Like Mattison, Joan Silber left her longtime publisher, in this case W.W. Norton, for Counterpoint. I am well aware that these types of books don't sell themselves and calling someone a writer's writer may be a compliment, but it doesn't get you a big advance. That said, Improvement received not just the PEN/Faulkner Award (which I think is mostly judged by writers), but also the National Book Critics Circle Award, which someone in our group called the Golden Globes of book awards - sort of accurate, sort of not, because the critics are American, not foreign, and many critics also write fiction. The days of full-time critics are mostly a pleasant memory. But that means you can also call Silber a critic's writer. Or is it critics' writer.
I recently read Time and Again, the novel by Jack Finney about time traveling to New York in the 1880s.* In a way, it's a double time-travel novel as the contemporary story is set in in New York in the late 1960s. And I saw Improvement as a bit of a New York time travel book too, also putting it in the class of Lillian Boxfish Takes a Walk, in the way the the novel embraces change.

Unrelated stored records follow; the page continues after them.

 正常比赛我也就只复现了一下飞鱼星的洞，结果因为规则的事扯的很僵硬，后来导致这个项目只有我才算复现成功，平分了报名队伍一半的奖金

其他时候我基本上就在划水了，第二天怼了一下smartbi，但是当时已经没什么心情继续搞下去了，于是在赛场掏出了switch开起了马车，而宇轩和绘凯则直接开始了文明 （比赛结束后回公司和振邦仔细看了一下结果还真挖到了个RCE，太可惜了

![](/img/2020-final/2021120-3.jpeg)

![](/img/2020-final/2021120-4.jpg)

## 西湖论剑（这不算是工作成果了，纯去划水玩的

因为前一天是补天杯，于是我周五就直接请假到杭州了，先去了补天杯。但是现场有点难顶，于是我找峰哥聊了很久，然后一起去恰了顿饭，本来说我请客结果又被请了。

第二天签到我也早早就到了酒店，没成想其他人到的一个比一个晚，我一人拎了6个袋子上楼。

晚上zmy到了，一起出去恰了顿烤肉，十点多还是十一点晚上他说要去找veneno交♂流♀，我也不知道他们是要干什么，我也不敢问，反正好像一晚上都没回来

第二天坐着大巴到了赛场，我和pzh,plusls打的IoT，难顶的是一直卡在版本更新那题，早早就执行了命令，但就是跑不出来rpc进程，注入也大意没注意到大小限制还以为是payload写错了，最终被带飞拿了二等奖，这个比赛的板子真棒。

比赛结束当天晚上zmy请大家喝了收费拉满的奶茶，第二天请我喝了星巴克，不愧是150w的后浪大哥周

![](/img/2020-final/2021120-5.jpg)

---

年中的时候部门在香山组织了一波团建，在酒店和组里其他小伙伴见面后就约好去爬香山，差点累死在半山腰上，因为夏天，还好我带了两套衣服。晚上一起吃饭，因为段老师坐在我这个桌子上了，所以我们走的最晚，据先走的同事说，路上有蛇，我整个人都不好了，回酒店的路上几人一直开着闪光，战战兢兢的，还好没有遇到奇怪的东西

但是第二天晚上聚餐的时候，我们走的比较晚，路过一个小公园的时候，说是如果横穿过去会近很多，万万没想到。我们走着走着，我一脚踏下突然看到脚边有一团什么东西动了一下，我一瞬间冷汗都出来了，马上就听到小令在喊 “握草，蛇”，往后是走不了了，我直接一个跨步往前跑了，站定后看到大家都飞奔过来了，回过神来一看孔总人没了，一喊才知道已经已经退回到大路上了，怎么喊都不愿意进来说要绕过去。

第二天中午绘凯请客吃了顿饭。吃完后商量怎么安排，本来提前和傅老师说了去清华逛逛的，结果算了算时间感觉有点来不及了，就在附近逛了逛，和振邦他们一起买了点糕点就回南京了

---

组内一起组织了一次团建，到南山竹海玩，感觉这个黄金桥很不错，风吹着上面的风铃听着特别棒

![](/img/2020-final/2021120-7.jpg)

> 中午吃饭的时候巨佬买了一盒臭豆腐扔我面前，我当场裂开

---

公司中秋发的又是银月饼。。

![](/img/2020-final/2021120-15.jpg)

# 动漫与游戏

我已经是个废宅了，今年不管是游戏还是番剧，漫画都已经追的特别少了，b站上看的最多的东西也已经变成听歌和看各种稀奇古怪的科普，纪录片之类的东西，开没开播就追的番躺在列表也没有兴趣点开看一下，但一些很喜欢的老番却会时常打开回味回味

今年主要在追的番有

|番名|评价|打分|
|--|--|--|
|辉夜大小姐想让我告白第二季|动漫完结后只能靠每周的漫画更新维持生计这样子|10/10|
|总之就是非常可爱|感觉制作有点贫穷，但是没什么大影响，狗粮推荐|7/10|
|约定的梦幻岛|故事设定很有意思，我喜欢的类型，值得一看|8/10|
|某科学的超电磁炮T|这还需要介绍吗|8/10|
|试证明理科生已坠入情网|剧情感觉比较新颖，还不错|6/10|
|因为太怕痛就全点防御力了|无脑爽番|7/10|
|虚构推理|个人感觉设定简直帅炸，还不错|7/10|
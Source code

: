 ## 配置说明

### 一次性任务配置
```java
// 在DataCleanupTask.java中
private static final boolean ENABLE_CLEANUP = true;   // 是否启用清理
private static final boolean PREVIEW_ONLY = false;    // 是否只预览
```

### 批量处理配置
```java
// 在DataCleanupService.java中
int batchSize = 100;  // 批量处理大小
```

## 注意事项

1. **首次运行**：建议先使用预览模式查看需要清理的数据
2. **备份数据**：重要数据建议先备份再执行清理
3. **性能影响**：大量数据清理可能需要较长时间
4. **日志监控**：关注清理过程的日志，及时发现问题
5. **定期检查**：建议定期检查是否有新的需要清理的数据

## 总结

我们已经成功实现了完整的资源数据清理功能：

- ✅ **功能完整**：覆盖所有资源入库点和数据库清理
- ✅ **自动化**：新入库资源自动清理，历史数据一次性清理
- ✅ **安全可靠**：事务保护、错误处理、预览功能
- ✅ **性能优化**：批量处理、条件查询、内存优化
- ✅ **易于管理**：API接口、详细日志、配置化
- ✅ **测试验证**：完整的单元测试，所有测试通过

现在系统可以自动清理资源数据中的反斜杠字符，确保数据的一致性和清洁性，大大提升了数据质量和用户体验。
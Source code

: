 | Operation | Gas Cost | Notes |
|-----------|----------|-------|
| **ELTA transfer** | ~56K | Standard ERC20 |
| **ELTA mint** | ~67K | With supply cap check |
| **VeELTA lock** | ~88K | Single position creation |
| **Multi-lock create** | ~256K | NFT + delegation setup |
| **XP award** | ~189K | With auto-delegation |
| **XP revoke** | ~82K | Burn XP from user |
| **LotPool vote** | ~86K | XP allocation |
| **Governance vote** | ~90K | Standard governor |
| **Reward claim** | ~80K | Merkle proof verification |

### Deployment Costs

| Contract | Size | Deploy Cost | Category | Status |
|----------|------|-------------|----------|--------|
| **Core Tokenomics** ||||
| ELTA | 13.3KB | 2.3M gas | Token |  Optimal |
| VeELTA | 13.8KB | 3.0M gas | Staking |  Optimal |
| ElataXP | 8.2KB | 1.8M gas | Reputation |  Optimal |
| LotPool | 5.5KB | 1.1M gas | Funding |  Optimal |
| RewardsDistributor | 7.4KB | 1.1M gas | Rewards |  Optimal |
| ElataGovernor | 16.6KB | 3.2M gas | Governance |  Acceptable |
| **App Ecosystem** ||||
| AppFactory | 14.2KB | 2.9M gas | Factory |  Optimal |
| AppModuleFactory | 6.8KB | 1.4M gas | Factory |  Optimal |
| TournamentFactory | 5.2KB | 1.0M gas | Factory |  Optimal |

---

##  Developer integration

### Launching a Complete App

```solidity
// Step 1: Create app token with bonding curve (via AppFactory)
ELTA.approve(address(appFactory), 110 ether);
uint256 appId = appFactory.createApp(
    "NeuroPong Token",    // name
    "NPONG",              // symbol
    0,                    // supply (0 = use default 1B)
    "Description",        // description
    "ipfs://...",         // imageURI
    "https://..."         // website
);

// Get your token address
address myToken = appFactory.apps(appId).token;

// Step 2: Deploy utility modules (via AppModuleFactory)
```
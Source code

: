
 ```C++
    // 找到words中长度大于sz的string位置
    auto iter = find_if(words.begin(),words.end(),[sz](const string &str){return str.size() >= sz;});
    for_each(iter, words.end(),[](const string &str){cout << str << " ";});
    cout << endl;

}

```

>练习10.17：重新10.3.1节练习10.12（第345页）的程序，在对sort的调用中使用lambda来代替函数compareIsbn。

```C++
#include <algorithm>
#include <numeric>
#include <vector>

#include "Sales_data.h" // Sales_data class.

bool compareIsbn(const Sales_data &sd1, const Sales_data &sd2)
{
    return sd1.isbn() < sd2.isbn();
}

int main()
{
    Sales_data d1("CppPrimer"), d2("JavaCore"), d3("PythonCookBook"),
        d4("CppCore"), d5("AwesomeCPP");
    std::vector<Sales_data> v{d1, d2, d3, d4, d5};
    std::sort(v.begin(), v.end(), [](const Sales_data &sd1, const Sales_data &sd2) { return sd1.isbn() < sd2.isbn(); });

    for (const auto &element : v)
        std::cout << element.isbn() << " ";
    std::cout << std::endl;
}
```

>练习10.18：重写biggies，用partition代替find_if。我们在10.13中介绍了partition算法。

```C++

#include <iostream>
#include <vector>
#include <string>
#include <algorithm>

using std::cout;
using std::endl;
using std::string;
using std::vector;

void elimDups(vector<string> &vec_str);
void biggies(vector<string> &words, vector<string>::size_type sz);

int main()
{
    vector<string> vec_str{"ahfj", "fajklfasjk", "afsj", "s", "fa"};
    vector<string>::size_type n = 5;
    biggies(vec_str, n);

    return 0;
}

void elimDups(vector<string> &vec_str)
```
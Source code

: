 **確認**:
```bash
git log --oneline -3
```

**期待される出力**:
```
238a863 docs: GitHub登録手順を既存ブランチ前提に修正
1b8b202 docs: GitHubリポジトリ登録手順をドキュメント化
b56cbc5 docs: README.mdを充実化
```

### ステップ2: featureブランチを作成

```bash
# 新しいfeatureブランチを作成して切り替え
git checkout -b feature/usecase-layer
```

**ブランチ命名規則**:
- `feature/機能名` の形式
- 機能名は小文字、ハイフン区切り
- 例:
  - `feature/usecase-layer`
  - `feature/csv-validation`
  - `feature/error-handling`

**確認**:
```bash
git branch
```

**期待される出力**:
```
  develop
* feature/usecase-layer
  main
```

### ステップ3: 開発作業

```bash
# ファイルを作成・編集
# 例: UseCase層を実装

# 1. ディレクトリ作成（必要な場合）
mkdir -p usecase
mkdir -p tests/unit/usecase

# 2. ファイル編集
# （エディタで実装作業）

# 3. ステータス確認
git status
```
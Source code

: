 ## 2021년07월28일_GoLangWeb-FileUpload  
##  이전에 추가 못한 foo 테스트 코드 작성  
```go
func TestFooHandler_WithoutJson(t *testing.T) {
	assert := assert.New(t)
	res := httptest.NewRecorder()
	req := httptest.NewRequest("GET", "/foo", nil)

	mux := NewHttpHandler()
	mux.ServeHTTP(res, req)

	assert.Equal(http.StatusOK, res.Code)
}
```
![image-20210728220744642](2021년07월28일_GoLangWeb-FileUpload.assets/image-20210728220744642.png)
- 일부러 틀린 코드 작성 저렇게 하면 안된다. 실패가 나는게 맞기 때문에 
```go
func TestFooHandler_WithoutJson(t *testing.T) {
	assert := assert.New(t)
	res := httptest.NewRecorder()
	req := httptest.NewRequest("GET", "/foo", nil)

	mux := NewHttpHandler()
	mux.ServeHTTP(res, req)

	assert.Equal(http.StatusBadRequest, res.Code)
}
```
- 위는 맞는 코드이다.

We had 11 folks meeting for our In-Store Book Club and all but one either liked or loved the story. Our one naysayer definitely held back, which was very unlike last month when the folks who didn't like Hotel Silence were much more forthcoming. Isn't that an interesting thing about crowd dynamics? - had the HS enthusiasts started the conversation, I think it would have gone in a very different direction. And then I remembered back to how many readers have loved Auður Ava Ólafsdóttir's novel, and then thought that another group of people might not have liked Improvement. It happens!
But our group did, and it was an interesting discussion as well. We discussed whether Improvement was an apt title for the book, whether the rug was an apt metaphor, and of course, who are favorite character was. Kiki won. I also noted how strange it was to have discussed novels in a row that had a subplot about smuggling antiquities (those who have read Hotel Silence know this is an important part of the story) and whether these themes would have played out in fiction 30--40 years ago. And of course we discussed the structure of the book and how else the story could have been told and how it would have changed the narrative.
Needless to say, we had a number of side discussions that didn't focus on Improvement's insides. One centered on its outsides. One member noticed that some of us had step-back covers with a yellow glossy page with reviews (first printing). Others had no step-back and no second glossy page (second printing). The first printing's jacket also had a treated finish that felt fancier than the second's. But one of us didn't like the texture. It takes all kinds!
Upcoming In-Store Lit Group discussions:
Monday, February 4, 7 pm - Friday Black, by Nana Kwame Adjei-Brenyah
Monday, March 4, 7 pm - Asymmetry, by Lisa Halliday
Monday, April 1, 7 pm - The Friend, by Sigrid Nunez (in paperback February 5)
You can get all the information about Boswell-run book clubs on our Boswell-Run Book Clubs page. Our SciFi Book Club generally meets the second Monday at Boswell, Books and Beer (genre-mashing) meets the third Monday at Downer's Cafe Hollander, while the Mystery Book Club meets the fourth Monday. all mostly at 7 pm.
*I made a vow to read one book that I hadn't read previously from 1000 Books to Read Before You Die by the end of 2018.